Behind the formal glamour, and pre-cooked agreements on tech and nuclear power cooperation, Starmer will have to choose how to spend his limited political capital. The two most pressing foreign policy issues are ones on which the UK and the US cannot agree: Israel’s future relationship with the Arab world, and the threat posed to Europe and Ukraine by Vladimir Putin. But it is the latter on which Starmer hopes to make progress.
Speaking at the weekend in Kyiv, Jonathan Powell, the UK’s national security adviser, gave a glimpse of current Downing Street thinking. “Putin’s sport is judo. He likes to counterbalance the action with reaction. He likes having options. If we can close his options off and leave him with only one, he will take it,” Powell said.
“The main message we should be sending is real pressure to convince [Putin] the war will go on for a long time if he doesn’t make peace. His summer campaign more or less has failed already, the Russian economic position is not good, the whole economy is a war economy. If we can apply the pressure the US president is talking about in terms of targeted sanctions, and tariffs that he put on India, we might bring him to the table.”
But Powell skirted around whether Trump’s latest proposal for sanctions was serious or a smokescreen to avoid doing anything. After months and months of patience-sapping delay, Trump has set out in the past fortnight new preconditions that would need to be in place before the US would ever massively sanction Russia. He said he would only do so if every Nato country, including Turkey, stopped importing Russia energy and also punished China with 50%-100% tariffs for its imports of Russian energy. Trump has already put 25% tariffs on India, the other great importer of Russian energy.
The Republican senator Lindsey Graham, who has spent a lot of time trying to blend the European and US approaches to Russia, explained on Sunday: “We have tried the red-carpet approach. It is not working … It is now time for the Europeans to follow President Trump’s lead to go after India and China – if China and India change their practices towards Putin, this war will end.”
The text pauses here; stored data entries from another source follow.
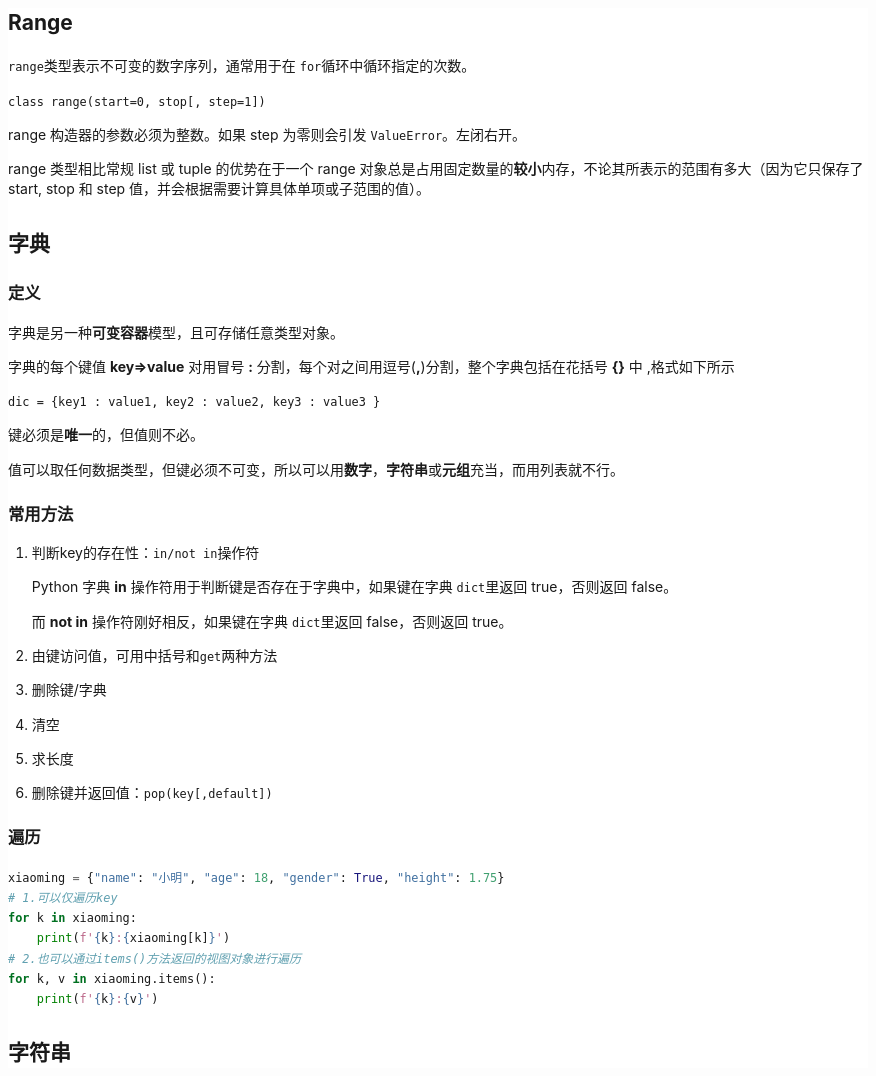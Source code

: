 ## Range

`range`类型表示不可变的数字序列，通常用于在 `for`循环中循环指定的次数。

```
class range(start=0, stop[, step=1])
```

range 构造器的参数必须为整数。如果 step 为零则会引发 `ValueError`。左闭右开。

range 类型相比常规 list 或 tuple 的优势在于一个 range 对象总是占用固定数量的**较小**内存，不论其所表示的范围有多大（因为它只保存了 start, stop 和 step 值，并会根据需要计算具体单项或子范围的值）。

## 字典

### **定义**

字典是另一种**可变容器**模型，且可存储任意类型对象。

字典的每个键值 **key=>value** 对用冒号 **:** 分割，每个对之间用逗号(**,**)分割，整个字典包括在花括号 **{}** 中 ,格式如下所示

```
dic = {key1 : value1, key2 : value2, key3 : value3 }
```

键必须是**唯一**的，但值则不必。

值可以取任何数据类型，但键必须不可变，所以可以用**数字**，**字符串**或**元组**充当，而用列表就不行。

### **常用方法**

1.  判断key的存在性：`in/not in`操作符

    Python 字典 **in** 操作符用于判断键是否存在于字典中，如果键在字典 `dict`里返回 true，否则返回 false。

    而 **not in** 操作符刚好相反，如果键在字典 `dict`里返回 false，否则返回 true。
2. 由键访问值，可用中括号和`get`两种方法
3. 删除键/字典
4. 清空
5. 求长度
6. 删除键并返回值：`pop(key[,default])`

### **遍历**

```python
xiaoming = {"name": "小明", "age": 18, "gender": True, "height": 1.75}
# 1.可以仅遍历key
for k in xiaoming:
    print(f'{k}:{xiaoming[k]}')
# 2.也可以通过items()方法返回的视图对象进行遍历
for k, v in xiaoming.items():
    print(f'{k}:{v}')
```

## 字符串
Starmer intends to test Trump on whether 50% tariffs on China, which would rupture China-Europe trade, is a deal-breaker. Concerted transatlantic sanctions might yet be possible if Trump demanded a ban on Russian crude imports by Hungary and Slovakia, or of imports of fuel made from Russian crude refined in third countries such as India. A ban on seaborne Russian crude oil has already cut the EU’s Russian oil imports by 90%, but Hungary and Slovakia still import it via a pipeline.
Starmer’s task will be to steer Trump to more targeted sanctions on Chinese and Indian refineries, as well as yet more measures against the Russian shadow fleet. Trump’s Ukraine special envoy, Keith Kellogg, said: “If you look at the strength of sanctions from a scale of one to 10, we’re at a six. But we are at an enforcement level of three.”
Starmer will also try to convince Trump the incursion of about 20 drones into Polish airspace by Russia was not the accident that Trump has suggested. Radosław Sikorski, the Polish foreign minister, ridiculed the accident theory in Kyiv, saying: “We don’t believe in 20 mistakes at the same time.”
Behind this argument is the fundamental discussion that Starmer tries to avoid in public – whether Trump knows Putin is stalling on a ceasefire but does not greatly care, since he believes Ukraine will lose the war and inevitably will have to cede large tracts of its territory.
That requires going back to the very first principles about the victim and aggressor in Ukraine.